Но ведь это не значит, что вопрос о настоящей церкви — альтернативе плутократической власти, пытающейся повязать все общество круговой порукой “не вполне легитимных” практик и моралью вседозволенности, — снят с повестки дня. Это означает другое: что постиндустриальное общество не состоялось как “церковь верхов” — интеллектуальных сливок общества, стоящих по ту сторону массы. Это означает, что фаустовская мечта Запада, связанная с прометеевым проектом носителей научного знания, оказалась профанацией главного вопроса: о присутствии высшего начала в мире, не дающего миру оскотиниться. Чтобы последняя перспектива не состоялась и социал-дарвинистская бестиализация общества не восторжествовала окон­ча­тельно, эстафету идеи о церкви предстоит подхватить снизу. Не интеллек­туальная “церковь” богатых, а страдающая и сочувствующая церковь бедных — вот истинное основание “постэкономического” и “постиндустриаль­ного” общества.

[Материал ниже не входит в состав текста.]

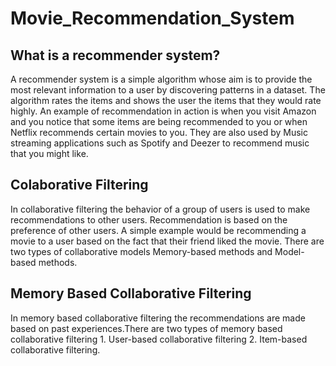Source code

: # Movie_Recommendation_System

## What is a recommender system?
A recommender system is a simple algorithm whose aim is to provide the most relevant information to a user by discovering patterns in a dataset. The algorithm rates the items and shows the user the items that they would rate highly. An example of recommendation in action is when you visit Amazon and you notice that some items are being recommended to you or when Netflix recommends certain movies to you. They are also used by Music streaming applications such as Spotify and Deezer to recommend music that you might like.

## Colaborative Filtering
 In collaborative filtering the behavior of a group of users is used to make recommendations to other users. Recommendation is based on the preference of other users. A simple example would be recommending a movie to a user based on the fact that their friend liked the movie.
 There are two types of collaborative models Memory-based methods and Model-based methods.

## Memory Based Collaborative Filtering
 In memory based collaborative filtering the recommendations are made based on past experiences.There are two types of memory based collaborative filtering
                  1. User-based collaborative filtering 
                  2. Item-based collaborative filtering.
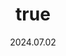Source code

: ---
wip: "True"
id: "43557"
title:
  de: "Vergilbte Br'aaxleder-Schatzkarte"
  en: "Timeworn Br'aaxskin Map"
  fr: "Vieille carte en peau de br'aax"
  ja: "古ぼけた地図G17"
  cn: "陈旧的狞豹革地图"
  ko: "17등급 오래된 지도"
layout: treasuremap
page_type: guide
categories: "treasuremap"
instanceType: "treasuremap"
date: "2024.07.02"
patchNumber: "7.0"
patchName: "Dawntrail"
expac: "dt"
image: "/assets/img/content/klassen/Chocobo.webp"
terms:
    - term: "TreasureMaps"
    - term: "Dawntrail"
sortid: 28
order: 28
plvl: 100
slug: "vergilbte_braaxleder_schatzkarte"
maxpartysize: 8
treasuredungeons:
  - name: "Cenote Ja Ja Gural"
zones:
  - zonename: "Shaaloani"
    fullimage: "/assets/img/treasuremaps/Vergilbte Br'aaxleder-Schatzkarte/Shaaloani.webp"
    subimage:
      - "/assets/img/treasuremaps/Vergilbte Br'aaxleder-Schatzkarte/Shaaloani/A.webp"
      - "/assets/img/treasuremaps/Vergilbte Br'aaxleder-Schatzkarte/Shaaloani/B.webp"
      - "/assets/img/treasuremaps/Vergilbte Br'aaxleder-Schatzkarte/Shaaloani/C.webp"
      - "/assets/img/treasuremaps/Vergilbte Br'aaxleder-Schatzkarte/Shaaloani/D.webp"
      - "/assets/img/treasuremaps/Vergilbte Br'aaxleder-Schatzkarte/Shaaloani/E.webp"
      - "/assets/img/treasuremaps/Vergilbte Br'aaxleder-Schatzkarte/Shaaloani/F.webp"
      - "/assets/img/treasuremaps/Vergilbte Br'aaxleder-Schatzkarte/Shaaloani/G.webp"
      - "/assets/img/treasuremaps/Vergilbte Br'aaxleder-Schatzkarte/Shaaloani/H.webp"
  - zonename: "Heritage Found"
    fullimage: "/assets/img/treasuremaps/Vergilbte Br'aaxleder-Schatzkarte/Ewiges Erbe.webp"
    subimage:
      - "/assets/img/treasuremaps/Vergilbte Br'aaxleder-Schatzkarte/Ewiges Erbe/A.webp"
      - "/assets/img/treasuremaps/Vergilbte Br'aaxleder-Schatzkarte/Ewiges Erbe/B.webp"
      - "/assets/img/treasuremaps/Vergilbte Br'aaxleder-Schatzkarte/Ewiges Erbe/C.webp"
      - "/assets/img/treasuremaps/Vergilbte Br'aaxleder-Schatzkarte/Ewiges Erbe/D.webp"
      - "/assets/img/treasuremaps/Vergilbte Br'aaxleder-Schatzkarte/Ewiges Erbe/E.webp"
      - "/assets/img/treasuremaps/Vergilbte Br'aaxleder-Schatzkarte/Ewiges Erbe/F.webp"
      - "/assets/img/treasuremaps/Vergilbte Br'aaxleder-Schatzkarte/Ewiges Erbe/G.webp"
      - "/assets/img/treasuremaps/Vergilbte Br'aaxleder-Schatzkarte/Ewiges Erbe/H.webp"
  - zonename: "Urqopacha"
    fullimage: "/assets/img/treasuremaps/Vergilbte Br'aaxleder-Schatzkarte/Urqopacha.webp"
    subimage:
      - "/assets/img/treasuremaps/Vergilbte Br'aaxleder-Schatzkarte/Urqopacha/A.webp"
      - "/assets/img/treasuremaps/Vergilbte Br'aaxleder-Schatzkarte/Urqopacha/B.webp"
      - "/assets/img/treasuremaps/Vergilbte Br'aaxleder-Schatzkarte/Urqopacha/C.webp"
      - "/assets/img/treasuremaps/Vergilbte Br'aaxleder-Schatzkarte/Urqopacha/D.webp"
      - "/assets/img/treasuremaps/Vergilbte Br'aaxleder-Schatzkarte/Urqopacha/E.webp"
      - "/assets/img/treasuremaps/Vergilbte Br'aaxleder-Schatzkarte/Urqopacha/F.webp"
      - "/assets/img/treasuremaps/Vergilbte Br'aaxleder-Schatzkarte/Urqopacha/G.webp"
      - "/assets/img/treasuremaps/Vergilbte Br'aaxleder-Schatzkarte/Urqopacha/H.webp"
  - zonename: "Kozama'uka"
    fullimage: "/assets/img/treasuremaps/Vergilbte Br'aaxleder-Schatzkarte/Kozama'uka.webp"
    subimage:
      - "/assets/img/treasuremaps/Vergilbte Br'aaxleder-Schatzkarte/Kozama'uka/A.webp"
      - "/assets/img/treasuremaps/Vergilbte Br'aaxleder-Schatzkarte/Kozama'uka/B.webp"
      - "/assets/img/treasuremaps/Vergilbte Br'aaxleder-Schatzkarte/Kozama'uka/C.webp"
      - "/assets/img/treasuremaps/Vergilbte Br'aaxleder-Schatzkarte/Kozama'uka/D.webp"
      - "/assets/img/treasuremaps/Vergilbte Br'aaxleder-Schatzkarte/Kozama'uka/E.webp"
      - "/assets/img/treasuremaps/Vergilbte Br'aaxleder-Schatzkarte/Kozama'uka/F.webp"
      - "/assets/img/treasuremaps/Vergilbte Br'aaxleder-Schatzkarte/Kozama'uka/G.webp"
      - "/assets/img/treasuremaps/Vergilbte Br'aaxleder-Schatzkarte/Kozama'uka/H.webp"
  - zonename: "Yak T'el"
    fullimage: "/assets/img/treasuremaps/Vergilbte Br'aaxleder-Schatzkarte/Yak T'el.webp"
    subimage:
      - "/assets/img/treasuremaps/Vergilbte Br'aaxleder-Schatzkarte/Yak T'el/A.webp"
      - "/assets/img/treasuremaps/Vergilbte Br'aaxleder-Schatzkarte/Yak T'el/B.webp"
      - "/assets/img/treasuremaps/Vergilbte Br'aaxleder-Schatzkarte/Yak T'el/C.webp"
      - "/assets/img/treasuremaps/Vergilbte Br'aaxleder-Schatzkarte/Yak T'el/D.webp"
      - "/assets/img/treasuremaps/Vergilbte Br'aaxleder-Schatzkarte/Yak T'el/E.webp"
      - "/assets/img/treasuremaps/Vergilbte Br'aaxleder-Schatzkarte/Yak T'el/F.webp"
      - "/assets/img/treasuremaps/Vergilbte Br'aaxleder-Schatzkarte/Yak T'el/G.webp"
      - "/assets/img/treasuremaps/Vergilbte Br'aaxleder-Schatzkarte/Yak T'el/H.webp"
---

Но это означает переистолкование самого вопроса о творчестве. Творить живую человеческую солидарность, основанную на вере в Божественное начало, вовсе не то же самое, что “творить” прометееву науку, занятую пре­обра­зованиями мира в угоду потребительским интересам. Социальное творчество, подчиненное этике социального служения наиболее обездоленным — а они снова, как в первоапостольские времена, становятся большинством , — есть творчество демократическое, к которому способно приобщиться не только избранное меньшинство “гениев”, но буквально каждый из нас. Тем самым и проект постматериального, постэкономического общества из элитарного становится демократически открытым и доступным. Но доступность не означает легкости: напротив, аскеза нравственного служения и самоотверженности требует такого напряжения духа, которое сродни творческому напряжению гения в науке. Гений добродетели, ориентированный на высшие смыслы и высшие нравственные ценности, есть демократический гений в смысле своей близости всем нищим духом, униженным и оскорбленным. Явление этого типа гениальности свидетельствует не наука как социальный институт — источник так и не состоявшейся “постиндустриальной альтернативы”, а совсем другой институт — традиционная церковь. Как и предполагал теократический проект Вл. Соловьева, либеральная дихотомия — “гражданское общество — государство” сменяется триадой: церковь — государство — гражданское общество.

Здесь необходимо заново уяснить себе место церкви как института. По некоторым критериям она могла бы рассматриваться как один из институтов гражданского общества, неподопечного государству. Верно ли такое опре­деление места церкви в обществе? Присмотревшись ближе к сути граждан­ского общества, как она выступает в подаче господствующей либеральной партии, мы увидим, что сегодня в нем меньше демократических и больше “господских” черт. Персонажем, о котором говорят и позиция которого только и принимается во внимание, является обеспеченный, вкушающий все совре­менные блага, во всех отношениях — в том числе и в готовности менять свои взгляды и убеждения — “консенсусный” человек. Пуще всего этот персонаж боится быть застигнутым в роли какого-либо оппозиционера, угрюмого упрямца, неспособного адаптироваться к “новому стилю”, политическому или культурному. Словом, под гражданским обществом понимается активное в потребительском смысле (в смысле готовности потреблять дефицитные блага) сообщество, противопоставленное всем не имеющим кредитной карточки.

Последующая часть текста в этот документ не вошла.